La apropiación de Los Domingos
El 5 de diciembre, la Conferencia Episcopal Española otorgó a Los domingos el Premio ¡Bravo! 2025 de Cine que celebra la labor al “servicio a la dignidad del hombre, los derechos humanos o los valores evangélicos”. Una semana más tarde, el día 12, Ruiz de Azúa zanjaba en los Premios Forqué: “Los domingos es una película que explora cómo el adoctrinamiento religioso puede distorsionar tu percepción o tus sentimientos”.

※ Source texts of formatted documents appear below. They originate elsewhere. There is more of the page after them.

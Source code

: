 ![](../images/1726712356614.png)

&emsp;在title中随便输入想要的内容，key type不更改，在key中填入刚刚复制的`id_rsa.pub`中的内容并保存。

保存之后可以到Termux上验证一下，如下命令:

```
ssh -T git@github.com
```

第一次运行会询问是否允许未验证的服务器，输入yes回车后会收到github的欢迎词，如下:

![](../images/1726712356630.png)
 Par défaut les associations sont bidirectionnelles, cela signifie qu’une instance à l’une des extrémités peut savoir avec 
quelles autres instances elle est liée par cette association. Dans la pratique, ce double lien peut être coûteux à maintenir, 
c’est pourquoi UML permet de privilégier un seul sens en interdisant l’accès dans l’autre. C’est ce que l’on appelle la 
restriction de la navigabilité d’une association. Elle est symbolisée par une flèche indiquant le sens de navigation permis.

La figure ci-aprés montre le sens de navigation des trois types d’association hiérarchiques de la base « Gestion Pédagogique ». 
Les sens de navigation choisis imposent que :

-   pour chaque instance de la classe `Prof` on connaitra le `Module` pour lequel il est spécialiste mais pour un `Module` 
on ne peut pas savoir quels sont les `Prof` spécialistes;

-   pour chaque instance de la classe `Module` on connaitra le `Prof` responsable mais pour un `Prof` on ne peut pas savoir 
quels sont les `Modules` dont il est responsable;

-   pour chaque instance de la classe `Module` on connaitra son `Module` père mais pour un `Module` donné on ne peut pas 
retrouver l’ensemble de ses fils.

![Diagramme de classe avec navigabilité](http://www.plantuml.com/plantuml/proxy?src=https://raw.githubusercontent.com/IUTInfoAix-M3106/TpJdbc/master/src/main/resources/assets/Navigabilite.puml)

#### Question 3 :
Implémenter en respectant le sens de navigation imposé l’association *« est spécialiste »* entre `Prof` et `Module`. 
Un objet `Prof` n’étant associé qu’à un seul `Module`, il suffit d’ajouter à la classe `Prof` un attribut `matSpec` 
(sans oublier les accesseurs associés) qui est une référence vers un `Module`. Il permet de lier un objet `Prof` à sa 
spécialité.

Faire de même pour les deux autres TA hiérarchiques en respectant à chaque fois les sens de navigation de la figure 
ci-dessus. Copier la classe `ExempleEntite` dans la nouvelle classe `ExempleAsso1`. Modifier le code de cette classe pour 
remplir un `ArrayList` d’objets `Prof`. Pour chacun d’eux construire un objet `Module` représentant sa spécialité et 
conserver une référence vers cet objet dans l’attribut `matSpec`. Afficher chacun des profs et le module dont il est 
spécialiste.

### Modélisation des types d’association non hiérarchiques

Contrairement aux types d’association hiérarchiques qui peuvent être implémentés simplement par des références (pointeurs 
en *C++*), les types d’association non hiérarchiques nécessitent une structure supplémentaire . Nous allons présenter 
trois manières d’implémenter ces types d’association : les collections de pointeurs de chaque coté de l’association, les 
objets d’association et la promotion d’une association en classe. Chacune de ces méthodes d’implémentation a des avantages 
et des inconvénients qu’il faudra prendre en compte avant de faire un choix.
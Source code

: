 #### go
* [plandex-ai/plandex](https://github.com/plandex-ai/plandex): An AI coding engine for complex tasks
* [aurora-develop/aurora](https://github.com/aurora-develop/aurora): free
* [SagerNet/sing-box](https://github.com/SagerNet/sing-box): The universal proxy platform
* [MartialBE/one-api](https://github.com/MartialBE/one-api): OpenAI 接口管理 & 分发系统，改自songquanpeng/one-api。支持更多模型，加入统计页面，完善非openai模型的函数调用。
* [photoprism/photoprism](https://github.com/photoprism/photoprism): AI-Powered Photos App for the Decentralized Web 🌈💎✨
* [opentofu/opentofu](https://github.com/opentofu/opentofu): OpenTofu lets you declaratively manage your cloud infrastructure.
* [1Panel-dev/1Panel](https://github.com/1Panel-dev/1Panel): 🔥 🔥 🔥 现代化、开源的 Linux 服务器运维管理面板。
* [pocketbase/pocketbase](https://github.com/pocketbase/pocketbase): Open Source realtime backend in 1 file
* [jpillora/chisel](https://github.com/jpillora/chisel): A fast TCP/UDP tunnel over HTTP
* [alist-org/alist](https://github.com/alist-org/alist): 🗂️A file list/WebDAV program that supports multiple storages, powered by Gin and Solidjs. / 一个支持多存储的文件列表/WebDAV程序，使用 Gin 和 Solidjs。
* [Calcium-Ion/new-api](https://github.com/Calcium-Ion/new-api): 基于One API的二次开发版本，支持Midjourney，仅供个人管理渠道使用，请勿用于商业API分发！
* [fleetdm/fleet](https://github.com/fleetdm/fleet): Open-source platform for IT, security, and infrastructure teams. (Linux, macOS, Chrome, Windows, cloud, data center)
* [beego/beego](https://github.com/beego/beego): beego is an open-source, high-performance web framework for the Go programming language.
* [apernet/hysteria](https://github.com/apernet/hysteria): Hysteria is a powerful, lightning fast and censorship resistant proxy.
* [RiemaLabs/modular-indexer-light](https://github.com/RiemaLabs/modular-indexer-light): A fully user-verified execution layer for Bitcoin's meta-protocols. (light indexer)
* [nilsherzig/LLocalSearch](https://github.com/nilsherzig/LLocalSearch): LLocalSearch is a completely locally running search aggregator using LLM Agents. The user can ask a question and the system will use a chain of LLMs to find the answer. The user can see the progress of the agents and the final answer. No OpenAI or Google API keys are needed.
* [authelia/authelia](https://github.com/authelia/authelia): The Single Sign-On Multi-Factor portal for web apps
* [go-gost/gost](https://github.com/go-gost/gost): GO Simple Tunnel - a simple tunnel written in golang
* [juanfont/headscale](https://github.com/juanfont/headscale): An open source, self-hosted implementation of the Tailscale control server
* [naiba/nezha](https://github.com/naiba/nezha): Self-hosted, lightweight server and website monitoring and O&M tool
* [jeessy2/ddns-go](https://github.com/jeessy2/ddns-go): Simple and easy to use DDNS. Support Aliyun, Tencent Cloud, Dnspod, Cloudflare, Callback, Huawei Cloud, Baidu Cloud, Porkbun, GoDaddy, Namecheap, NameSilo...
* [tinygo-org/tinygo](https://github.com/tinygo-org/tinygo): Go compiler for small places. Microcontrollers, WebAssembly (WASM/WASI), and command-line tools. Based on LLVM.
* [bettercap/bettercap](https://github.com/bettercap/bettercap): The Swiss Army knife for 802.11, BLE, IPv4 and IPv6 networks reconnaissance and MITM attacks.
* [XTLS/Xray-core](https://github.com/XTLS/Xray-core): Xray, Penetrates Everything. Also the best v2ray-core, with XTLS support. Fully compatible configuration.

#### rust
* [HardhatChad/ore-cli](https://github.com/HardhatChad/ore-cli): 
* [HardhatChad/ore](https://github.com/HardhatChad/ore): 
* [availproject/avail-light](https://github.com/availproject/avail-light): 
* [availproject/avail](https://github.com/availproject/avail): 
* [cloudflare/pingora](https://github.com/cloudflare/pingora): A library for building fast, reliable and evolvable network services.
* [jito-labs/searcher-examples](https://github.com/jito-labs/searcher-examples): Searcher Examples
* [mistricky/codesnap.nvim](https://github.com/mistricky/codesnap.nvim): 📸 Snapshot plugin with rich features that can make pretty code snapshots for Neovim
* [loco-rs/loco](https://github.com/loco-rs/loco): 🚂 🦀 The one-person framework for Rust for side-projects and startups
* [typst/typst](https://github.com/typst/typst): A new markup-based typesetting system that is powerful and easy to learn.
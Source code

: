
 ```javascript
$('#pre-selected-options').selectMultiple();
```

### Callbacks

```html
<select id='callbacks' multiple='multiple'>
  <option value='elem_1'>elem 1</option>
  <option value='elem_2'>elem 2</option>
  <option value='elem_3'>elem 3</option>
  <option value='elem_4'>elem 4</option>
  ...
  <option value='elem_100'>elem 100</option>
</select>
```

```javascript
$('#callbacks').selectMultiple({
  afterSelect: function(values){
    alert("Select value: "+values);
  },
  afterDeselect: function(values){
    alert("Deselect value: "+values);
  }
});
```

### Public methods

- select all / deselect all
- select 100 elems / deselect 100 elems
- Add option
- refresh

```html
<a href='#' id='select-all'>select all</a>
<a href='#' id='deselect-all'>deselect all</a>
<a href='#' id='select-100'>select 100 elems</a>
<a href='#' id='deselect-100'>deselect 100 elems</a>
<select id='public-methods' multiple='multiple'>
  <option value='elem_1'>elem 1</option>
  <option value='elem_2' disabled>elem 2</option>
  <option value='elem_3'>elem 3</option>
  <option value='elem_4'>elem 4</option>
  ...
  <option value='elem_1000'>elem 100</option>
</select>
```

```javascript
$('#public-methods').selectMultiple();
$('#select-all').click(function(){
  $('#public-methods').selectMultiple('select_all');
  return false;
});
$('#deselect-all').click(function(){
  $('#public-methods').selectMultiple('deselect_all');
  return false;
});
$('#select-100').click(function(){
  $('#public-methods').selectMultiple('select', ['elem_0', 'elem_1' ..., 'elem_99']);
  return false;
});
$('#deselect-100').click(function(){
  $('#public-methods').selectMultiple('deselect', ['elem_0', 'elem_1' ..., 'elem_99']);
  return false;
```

Lo cierto es que, desde septiembre, Alauda ha tenido que responder en casi todas las primeras entrevistas que realizó una cuestión previa: ¿Eres creyente? Al margen de la respuesta habitual (“no soy una persona creyente, pero no soy ajena al hecho de que necesitamos creer en algo”) el solo hecho de que fuera planteada lo dice todo sobre la ambigüedad de Los domingos.
Tal vez la decisión más arriesgada, y una estilización de su cine no tan presente en Cinco lobitos o Querer, sea el uso de la banda sonora en Los domingos, donde la música coral no solo se utiliza para recrear el ambiente religioso del que participa la protagonista, sino que invade otras regiones de la película, pareciendo inundar de espiritualidad la obra.
“La música coral está asociada a lo espiritual porque tiene esa capacidad de dar profundidad, volver todo más profundo y existencial”, explicaba. “Era bonito llevar esa sensación al viaje de ella, pero también a la escena de la tía Maite en la notaría, que de repente está atravesada de eso”.
Con todo, Los domingos tal vez sea para siempre una obra de referencia para muchos espectadores católicos. Ruiz de Azúa por su parte, solo puede mostrar su respeto y afirmar su inclinación: “Estoy más en el amor terrenal, que es el que conozco realmente”.